Ces lignes directrices de l’Agence de la santé publique du Canada sont fondées sur les conseils scientifiques du Groupe consultatif sur les antiviraux contre l’influenza saisonnière (GCAIS). Le GCAIS donne au Centre de l'immunisation et des maladies respiratoires infectieuses (CIMRI), ainsi qu’ au Laboratoire national de microbiologie (LNM) des conseils techniques et scientifiques dans le domaine de la santé publique.

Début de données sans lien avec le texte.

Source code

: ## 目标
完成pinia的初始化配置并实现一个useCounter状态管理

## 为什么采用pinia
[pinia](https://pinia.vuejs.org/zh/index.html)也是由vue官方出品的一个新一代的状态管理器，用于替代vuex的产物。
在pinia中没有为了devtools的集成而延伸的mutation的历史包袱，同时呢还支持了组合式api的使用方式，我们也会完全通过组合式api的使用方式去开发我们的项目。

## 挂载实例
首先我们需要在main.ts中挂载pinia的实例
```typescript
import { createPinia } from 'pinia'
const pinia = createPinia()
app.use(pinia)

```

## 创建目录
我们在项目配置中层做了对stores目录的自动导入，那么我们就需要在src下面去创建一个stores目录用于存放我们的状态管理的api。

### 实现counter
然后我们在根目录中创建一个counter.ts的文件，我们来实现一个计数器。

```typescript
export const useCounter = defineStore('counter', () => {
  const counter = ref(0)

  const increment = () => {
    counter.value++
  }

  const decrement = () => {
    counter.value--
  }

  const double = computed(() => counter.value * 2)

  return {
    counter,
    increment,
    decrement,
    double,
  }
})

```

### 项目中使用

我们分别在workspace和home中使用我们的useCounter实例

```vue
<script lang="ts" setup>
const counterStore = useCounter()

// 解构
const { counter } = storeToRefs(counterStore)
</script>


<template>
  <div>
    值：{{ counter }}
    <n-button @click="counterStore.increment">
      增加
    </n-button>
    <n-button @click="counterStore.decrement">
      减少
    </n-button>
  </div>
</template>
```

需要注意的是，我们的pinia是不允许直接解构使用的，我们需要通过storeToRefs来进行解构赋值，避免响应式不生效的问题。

Ces lignes directrices sont basées sur l’évolution des connaissances et sur les données de surveillance pour la saison d’influenza 2008-2009 qui démontrent un taux élevé de résistance à l’oseltamivir chez les virus A/H1N1 et un taux élevé de résistance à l’amantadine chez les virus A/H3N2. Les professionnels de la santé qui considèrent l’utilisation d’antiviraux devraient consulter les mises à jour de surveillance pour se tenir au courant de l’activité grippale et des modèles de résistance aux antiviraux dans leur région. Le choix des options d’antiviraux peut changer. Les antiviraux grippaux devraient être utilisés sélectivement et judicieusement selon les indications cliniques appropriées. Pour des informations détaillées sur l’ordonnance, on devrait consulter les monographies de produit et autres références [1-9].

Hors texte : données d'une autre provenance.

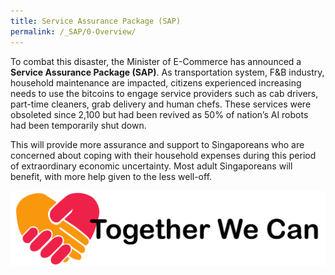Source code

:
 ```yaml
---
title: Service Assurance Package (SAP)
permalink: /_SAP/0-Overview/
---
```


To combat this disaster, the Minister of E-Commerce has announced a **Service Assurance Package (SAP)**.
As transportation system, F&B industry, household maintenance are impacted, citizens experienced increasing needs to use the bitcoins to engage service providers such as cab drivers, part-time cleaners, grab delivery and human chefs.
These services were obsoleted since 2,100 but had been revived as 50% of nation’s AI robots had been temporarily shut down.

This will provide more assurance and support to Singaporeans who are concerned about coping with their household expenses during this period of extraordinary economic uncertainty. 
Most adult Singaporeans will benefit, with more help given to the less well-off.

![SAP-logo](/images/handshake.PNG)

Au Canada, trois médicaments antiviraux sont approuvés en vue du traitement et de la chimioprophylaxie de l'influenza : l'oseltamivir (Tamiflu®), le zanamivir (Relenza®) et l'amantadine [1-4]. Tous exigent l'ordonnance d'un médecin. L'oseltamivir et le zanamivir sont des inhibiteurs de neuraminidase; l'amantadine est un inhibiteur de canal ion M2 dans la classe des médicaments connus sous le nom d'adamantanes. La rimantadine est une autre adamantane approuvée aux États-Unis mais dont l'usage n'est pas approuvé au Canada. L'oseltamivir et l'amantadine sont des médicaments oraux alors que le zanamivir est inhalée par dispositif Diskhaler®. L'oseltamivir et le zanamivir sont des options pour l'influenza A et B alors que l'amantadine est inefficace de façon inhérente contre l'influenza B.

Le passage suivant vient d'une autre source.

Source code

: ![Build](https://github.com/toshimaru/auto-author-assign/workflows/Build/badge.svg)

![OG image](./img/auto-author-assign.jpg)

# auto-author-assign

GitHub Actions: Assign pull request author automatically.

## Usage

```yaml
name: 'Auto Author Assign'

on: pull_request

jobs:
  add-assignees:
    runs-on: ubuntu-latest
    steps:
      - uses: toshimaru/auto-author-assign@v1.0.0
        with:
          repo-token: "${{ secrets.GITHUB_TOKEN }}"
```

Jusqu'à récemment, l'oseltamivir a été considéré l’agent antiviral préféré dans le traitement et la chimioprophylaxie de l’influenza chez les patients d’un an ou plus. L’oseltamivir est approuvé pour le traitement et la prophylaxie après exposition à l’influenza [4]. Dans des essais en double aveugle contrôlés par placebo incluant des enfants, des jeunes et des personnes âgées, le seul effet secondaire à se produire de façon significativement plus fréquente avec l’oseltamivir qu’avec le placebo a été la nausée ou le vomissement (2-17%) [7,10] Ces symptômes, généralement légers et atténués par l’administration d’oseltamivir avec de la nourriture, cessent à l’interruption de l’usage du médicament.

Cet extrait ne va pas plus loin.